Moore v. Collins

Bell, J.

1. Where an owner of premises procures from a subtenant a writing whereby the subtenant agrees “to rent said premises” from the owner at a stipulated monthly rental from a day named, which exceeds the rent promised by the original tenant, and where thereafter the party in possession executing such agreement remains in possession, - paying the rentals as stipulated in the writing, which rentals the owner accepts, the relation of landlord and tenant exists between the owner and the other party from the date of the execution of the agreement. McConnell v. East Point Land Co., 100 Ga. 129 (28 S. E. 80); Hudson v. Stewart, 110 Ga. 37 (35 S. E. 178); Mendel v. Barrett, 32 Ga. App. 581 (124 S. E. 107); Weed v. Lindsay, 88 Ga. 686 (15 S. E. 836).

2. In a proceeding by the owner of premises to dispossess a tenant under the provisions of the Civil Code (1910), §§ 5385-9, for nonpayment of *702rent when due, where the landlord has not waived a “strict adherence to the tei’ms of the lease contract” (Mahoney v. McKenzie, 27 Ga. App. 245 (2), 107 S. E. 775), it is not essential that the plaintiff should prove a demand for payment of the rent prior to the institution of the proceeding. Hicks v. Beacham, 131 Ga. 89 (62 S. E. 45); Carter v. Sutton, 147 Ga. 496 (3) (94 S. E. 760); Huff v. Markham, 70 Ga. 284 (2); Talley v. Mitchell, 138 Ga. 392 (4) (75 S. E. 465).
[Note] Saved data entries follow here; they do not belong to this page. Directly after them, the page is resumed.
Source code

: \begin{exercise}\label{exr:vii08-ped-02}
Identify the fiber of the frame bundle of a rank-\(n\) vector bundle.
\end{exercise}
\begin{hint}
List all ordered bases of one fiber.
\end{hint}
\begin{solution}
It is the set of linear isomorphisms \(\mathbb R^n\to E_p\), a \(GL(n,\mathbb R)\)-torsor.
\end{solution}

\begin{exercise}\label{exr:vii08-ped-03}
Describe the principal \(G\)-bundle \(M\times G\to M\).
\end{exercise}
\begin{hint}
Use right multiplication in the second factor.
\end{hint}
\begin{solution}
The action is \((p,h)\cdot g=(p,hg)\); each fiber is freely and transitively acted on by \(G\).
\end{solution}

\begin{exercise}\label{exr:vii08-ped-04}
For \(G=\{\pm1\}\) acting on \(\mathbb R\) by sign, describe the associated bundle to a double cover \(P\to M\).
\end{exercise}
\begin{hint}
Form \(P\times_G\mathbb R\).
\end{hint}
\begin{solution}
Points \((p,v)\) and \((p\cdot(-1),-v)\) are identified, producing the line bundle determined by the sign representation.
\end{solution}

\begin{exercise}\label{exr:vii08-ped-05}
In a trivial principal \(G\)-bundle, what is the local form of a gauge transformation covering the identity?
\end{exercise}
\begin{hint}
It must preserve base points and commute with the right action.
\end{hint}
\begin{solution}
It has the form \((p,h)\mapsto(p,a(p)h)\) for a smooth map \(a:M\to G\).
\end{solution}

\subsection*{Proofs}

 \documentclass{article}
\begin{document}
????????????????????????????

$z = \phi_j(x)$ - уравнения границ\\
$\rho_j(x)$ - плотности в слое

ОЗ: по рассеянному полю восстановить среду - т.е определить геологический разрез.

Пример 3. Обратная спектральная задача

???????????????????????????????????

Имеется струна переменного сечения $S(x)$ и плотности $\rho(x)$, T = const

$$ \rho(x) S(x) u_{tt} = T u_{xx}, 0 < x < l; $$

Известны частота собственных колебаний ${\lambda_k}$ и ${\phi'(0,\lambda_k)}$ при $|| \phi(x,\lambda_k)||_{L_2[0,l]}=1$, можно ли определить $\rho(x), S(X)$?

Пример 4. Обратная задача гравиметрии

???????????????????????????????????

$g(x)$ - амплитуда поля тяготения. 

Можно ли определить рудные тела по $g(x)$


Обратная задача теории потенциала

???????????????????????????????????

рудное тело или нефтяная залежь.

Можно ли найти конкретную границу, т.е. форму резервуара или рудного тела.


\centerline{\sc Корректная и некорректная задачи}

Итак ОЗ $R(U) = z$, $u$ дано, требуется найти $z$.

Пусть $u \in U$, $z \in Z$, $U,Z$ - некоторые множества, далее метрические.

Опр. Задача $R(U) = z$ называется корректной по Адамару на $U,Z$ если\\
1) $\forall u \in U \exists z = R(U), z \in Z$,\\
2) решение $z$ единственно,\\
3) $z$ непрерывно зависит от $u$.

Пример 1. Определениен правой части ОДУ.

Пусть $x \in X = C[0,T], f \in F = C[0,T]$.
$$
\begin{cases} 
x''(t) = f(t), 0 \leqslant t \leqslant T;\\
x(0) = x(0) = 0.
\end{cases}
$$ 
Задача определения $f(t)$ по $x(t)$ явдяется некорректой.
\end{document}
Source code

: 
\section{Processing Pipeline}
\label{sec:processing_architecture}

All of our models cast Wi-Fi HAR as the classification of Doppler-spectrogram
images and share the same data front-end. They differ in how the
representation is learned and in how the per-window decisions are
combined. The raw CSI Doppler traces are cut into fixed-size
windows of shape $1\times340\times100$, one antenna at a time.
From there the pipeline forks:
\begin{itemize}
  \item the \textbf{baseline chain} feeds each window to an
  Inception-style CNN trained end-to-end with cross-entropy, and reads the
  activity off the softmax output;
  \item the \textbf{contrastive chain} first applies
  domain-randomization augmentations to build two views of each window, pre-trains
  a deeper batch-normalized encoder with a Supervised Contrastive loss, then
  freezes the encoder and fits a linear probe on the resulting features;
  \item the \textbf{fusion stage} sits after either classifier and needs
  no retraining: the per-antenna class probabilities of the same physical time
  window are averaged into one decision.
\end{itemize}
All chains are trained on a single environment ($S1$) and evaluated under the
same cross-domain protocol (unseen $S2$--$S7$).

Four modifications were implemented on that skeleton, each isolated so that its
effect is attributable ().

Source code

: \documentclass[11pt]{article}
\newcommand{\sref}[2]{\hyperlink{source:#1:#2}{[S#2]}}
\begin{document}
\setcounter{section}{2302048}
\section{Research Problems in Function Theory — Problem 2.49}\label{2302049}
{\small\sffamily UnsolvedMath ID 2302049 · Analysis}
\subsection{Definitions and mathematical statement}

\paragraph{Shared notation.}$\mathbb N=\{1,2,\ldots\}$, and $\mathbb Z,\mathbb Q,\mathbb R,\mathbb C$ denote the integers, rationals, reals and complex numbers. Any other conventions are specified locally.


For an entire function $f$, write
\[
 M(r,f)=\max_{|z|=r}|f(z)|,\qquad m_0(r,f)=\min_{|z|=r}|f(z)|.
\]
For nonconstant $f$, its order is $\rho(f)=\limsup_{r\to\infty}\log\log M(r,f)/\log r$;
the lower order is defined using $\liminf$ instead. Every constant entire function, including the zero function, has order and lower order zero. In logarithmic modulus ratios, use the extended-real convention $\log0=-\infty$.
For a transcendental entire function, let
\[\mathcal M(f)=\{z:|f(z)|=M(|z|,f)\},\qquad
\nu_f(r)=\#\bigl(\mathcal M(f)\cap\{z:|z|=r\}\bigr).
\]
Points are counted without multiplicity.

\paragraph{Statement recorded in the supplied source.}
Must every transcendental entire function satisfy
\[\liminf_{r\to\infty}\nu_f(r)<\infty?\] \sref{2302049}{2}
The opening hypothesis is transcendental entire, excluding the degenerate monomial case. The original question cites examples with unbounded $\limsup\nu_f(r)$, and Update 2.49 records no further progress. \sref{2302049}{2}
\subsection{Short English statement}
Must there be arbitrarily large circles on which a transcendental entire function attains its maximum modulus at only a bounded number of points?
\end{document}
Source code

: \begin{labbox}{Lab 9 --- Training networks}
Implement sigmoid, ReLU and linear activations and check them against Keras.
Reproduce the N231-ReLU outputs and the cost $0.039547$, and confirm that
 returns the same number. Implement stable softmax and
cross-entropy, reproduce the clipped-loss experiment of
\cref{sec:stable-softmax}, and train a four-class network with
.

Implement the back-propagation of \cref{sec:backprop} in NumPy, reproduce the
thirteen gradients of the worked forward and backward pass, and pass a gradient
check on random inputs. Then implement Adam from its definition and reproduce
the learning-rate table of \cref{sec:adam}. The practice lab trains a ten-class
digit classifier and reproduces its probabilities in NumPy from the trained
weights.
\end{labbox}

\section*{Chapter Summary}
Decided April 16, 1927. John W. Sheppard, A. S. Way, for plaintiffs. S. T. Brewton, P. M. Anderson, for defendant.

3. Nor is it necessary to prove a demand for the possession of the premises where it appears that tne demand, if made, would have been refused. The defendant in this case having testified, “If he [the owner] had demanded possession, I wouldn’t have given it up,” it is immaterial whether or not such demand was made. Werner v. Footman, 54 Ga. 128 (2, 5); Ballard v. Daniel, 18 Ga. App. 449 (2) (89 S. E. 603); 36 C. J. 396.

4. Although the defendant went into possession of the premises as a subtenant of the original tenant, he could not, as against the owner, attorn to the original tenant after the execution of the writing above referred to and after the owner had elected to hold him as tenant. New v. Quinn, 31 Ga. App. 102 (119 S. E. 457), and cit.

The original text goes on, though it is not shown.